Retraining Displaced Workers

October 13, 2010

The Problem

Workers—especially those with long tenures spent honing skills that are no longer viable in the current marketplace—experience significant earnings losses when they are displaced. While federal programs for worker retraining exist, most people pay for their own training at private institutions or community colleges, which contributes to an ad hoc and weak national worker retraining system marked by low quality and disharmony between workplace needs and training programs.

The Proposal

A more holistic training system should include the ability for displaced, but rehired, workers to access Pell Grants for part-time coursework; increased federal funding for community colleges in geographic areas especially distressed by economic downturns; and reform of how high-demand classes—such as technical and health-care courses, which are often costlier to conduct—are funded within community colleges. Further initiatives should include targeting training-ready displaced workers, linking financial aid to performance, and standardized and customized curriculums for job training programs, among others.


Abstract

Robert LaLonde of the University of Chicago and Daniel Sullivan of the Federal Reserve Bank of Chicago suggest that retraining through our nation’s community colleges is a way to reduce the skills gaps of at least some of these displaced workers and increase their reemployment earnings. Although workers may still experience significant earnings losses relative to their previous positions, training can be a socially desirable investment that can help trim these losses and have positive effects on their communities. This is an important form of social insurance for workers who experience earnings losses due to structural changes in the economy.
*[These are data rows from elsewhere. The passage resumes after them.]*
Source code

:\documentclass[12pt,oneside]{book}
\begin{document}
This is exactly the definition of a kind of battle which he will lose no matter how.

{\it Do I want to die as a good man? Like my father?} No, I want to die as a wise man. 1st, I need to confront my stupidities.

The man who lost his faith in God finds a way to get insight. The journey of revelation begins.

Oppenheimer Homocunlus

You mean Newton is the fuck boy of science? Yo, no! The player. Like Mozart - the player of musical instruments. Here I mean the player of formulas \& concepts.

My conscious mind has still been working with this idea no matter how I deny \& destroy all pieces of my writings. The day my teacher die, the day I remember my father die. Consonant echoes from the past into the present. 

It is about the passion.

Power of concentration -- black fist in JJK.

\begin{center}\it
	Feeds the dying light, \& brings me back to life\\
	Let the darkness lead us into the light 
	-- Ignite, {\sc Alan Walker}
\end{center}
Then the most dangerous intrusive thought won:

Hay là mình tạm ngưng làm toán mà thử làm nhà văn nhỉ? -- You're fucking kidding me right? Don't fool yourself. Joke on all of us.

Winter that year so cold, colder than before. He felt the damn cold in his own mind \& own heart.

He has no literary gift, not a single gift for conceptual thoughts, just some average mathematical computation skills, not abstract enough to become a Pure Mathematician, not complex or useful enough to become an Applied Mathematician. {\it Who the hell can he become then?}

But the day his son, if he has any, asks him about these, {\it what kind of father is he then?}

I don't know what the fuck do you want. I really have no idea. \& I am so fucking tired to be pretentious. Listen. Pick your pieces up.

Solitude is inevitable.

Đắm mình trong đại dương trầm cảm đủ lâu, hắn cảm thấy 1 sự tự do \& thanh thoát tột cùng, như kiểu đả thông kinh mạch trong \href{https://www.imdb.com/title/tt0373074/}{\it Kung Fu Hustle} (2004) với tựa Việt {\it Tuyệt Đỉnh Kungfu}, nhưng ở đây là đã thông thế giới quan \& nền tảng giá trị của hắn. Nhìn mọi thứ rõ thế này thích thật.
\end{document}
In addition, workers may underinvest in training due to credit constraints, poor information about returns, and/or because some of the benefits accrue to society through tax receipts and lower social insurance payments.
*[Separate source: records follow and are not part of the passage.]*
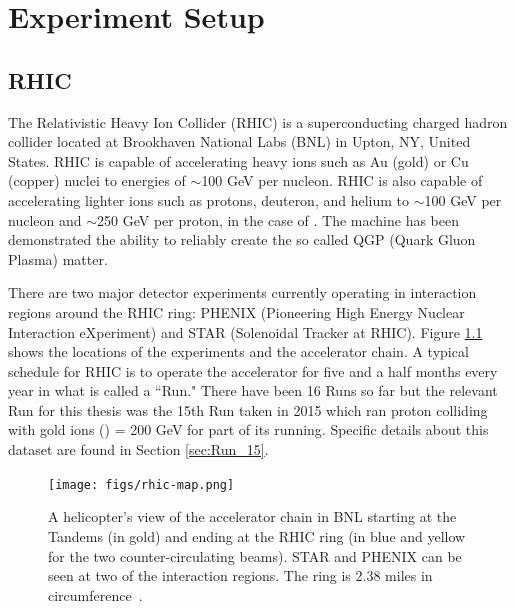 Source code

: \chapter{Experiment Setup}
\section{RHIC}
The Relativistic Heavy Ion Collider (RHIC) is a superconducting charged hadron collider located at Brookhaven National Labs (BNL) in Upton, NY, United States. RHIC is capable of accelerating heavy ions such as Au (gold) or Cu (copper) nuclei to energies of $\sim$100 GeV per nucleon. RHIC is also capable of accelerating lighter ions such as protons, deuteron, and helium to $\sim	$100 GeV per nucleon and $\sim$250 GeV per proton, in the case of \pp. The machine has been demonstrated the ability to reliably create the so called QGP (Quark Gluon Plasma) matter.

There are two major detector experiments currently operating in interaction regions around the RHIC ring: PHENIX (Pioneering High Energy Nuclear Interaction eXperiment) and STAR (Solenoidal Tracker at RHIC). Figure \ref{fig:rhic_heli_photo} shows the locations of the experiments and the accelerator chain. A typical schedule for RHIC is to operate the accelerator for five and a half months every year in what is called a ``Run." There have been 16 Runs so far but the relevant Run for this thesis was the 15th Run taken in 2015 which ran proton colliding with gold ions (\pau) \sqsn = 200 GeV for part of its running. Specific details about this dataset are found in Section \ref{sec:Run_15}.

\begin{figure}[!ht]
\begin{center}
\texttt{[image: figs/rhic-map.png]}
\caption{A helicopter's view of the accelerator chain in BNL starting at the Tandems (in gold) and ending at the RHIC ring (in blue and yellow for the two counter-circulating beams). STAR and PHENIX can be seen at two of the interaction regions. The ring is 2.38 miles in circumference~\cite{Tannenbaum:2013wkn}.}
\label{fig:rhic_heli_photo}
\end{center}
\end{figure}

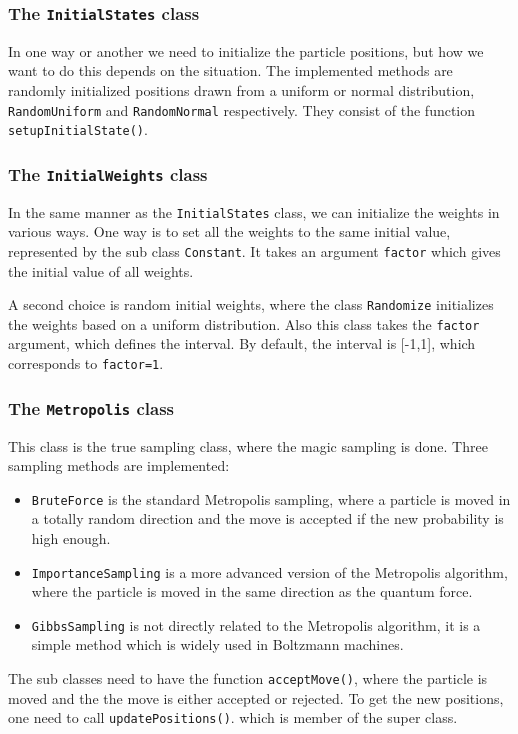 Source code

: \subsubsection{The \texttt{InitialStates} class}
In one way or another we need to initialize the particle positions, but how we want to do this depends on the situation. The implemented methods are randomly initialized positions drawn from a uniform or normal distribution, \texttt{RandomUniform} and \texttt{RandomNormal} respectively. They consist of the function \texttt{setupInitialState()}.

\subsubsection{The \texttt{InitialWeights} class}
In the same manner as the \texttt{InitialStates} class, we can initialize the weights in various ways. One way is to set all the weights to the same initial value, represented by the sub class \texttt{Constant}. It takes an argument \texttt{factor} which gives the initial value of all weights.

A second choice is random initial weights, where the class \texttt{Randomize} initializes the weights based on a uniform distribution. Also this class takes the \texttt{factor} argument, which defines the interval. By default, the interval is [-1,1], which corresponds to \texttt{factor=1}.

\subsubsection{The \texttt{Metropolis} class}
This class is the true sampling class, where the magic sampling is done. Three sampling methods are implemented:
\begin{itemize}
	\item \texttt{BruteForce} is the standard Metropolis sampling, where a particle is moved in a totally random direction and the move is accepted if the new probability is high enough.

	\item \texttt{ImportanceSampling} is a more advanced version of the Metropolis algorithm, where the particle is moved in the same direction as the quantum force.
	
	\item \texttt{GibbsSampling} is not directly related to the Metropolis algorithm, it is a simple method which is widely used in Boltzmann machines.
\end{itemize}
The sub classes need to have the function \texttt{acceptMove()}, where the particle is moved and the the move is either accepted or rejected. To get the new positions, one need to call \texttt{updatePositions()}. which is member of the super class. 


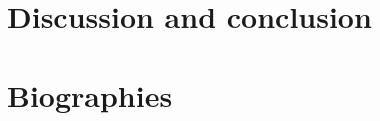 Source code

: \documentclass{IEEEcsmag}
\begin{document}



\section{\textbf{Discussion and conclusion}}
\label{sec:discussion}


%

%

%


%

\small


\section*{\textbf{Biographies}}
\label{sec:biographies}

\end{document}
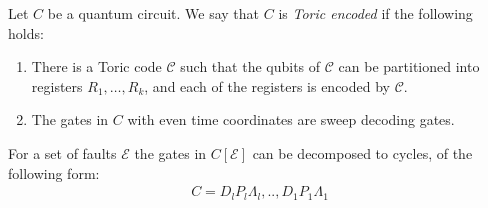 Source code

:     \begin{definition}
      Let $C$ be a quantum circuit. We say that $C$ is \textit{Toric encoded} if the following holds:
      \begin{enumerate}
          \item There is a Toric code $\mathcal{C}$ such that the qubits of $\mathcal{C}$ can be partitioned into registers $R_{1}, \ldots, R_{k}$, and each of the registers is encoded by $\mathcal{C}$.   
          \item The gates in $C$ with even time coordinates are sweep decoding gates.
        \end{enumerate} 
        For a set of faults $\mathcal{E}$ the gates in $C[\mathcal{E}]$ can be decomposed to cycles, of the following form:
        \begin{equation*}
          \begin{split}
            C =     D_{l}P_{l}\Lambda_{l},..,D_{1} P_{1} \Lambda_{1}
          \end{split}
        \end{equation*}
    \end{definition}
The authors’ proposal would increase the quantity and quality of retraining by increasing Pell Grants for training-ready displaced workers, augmenting funding for community colleges so that states and localities do not cut budgets when demand for retraining is increasing, and reforming funding mechanisms so that more money is directed toward vocational training programs that produce higher returns for displaced workers. The authors also recommend that the Departments of Education and Labor both facilitate the development of standard curricula for retraining displaced workers and evaluate community college and privately provided programs.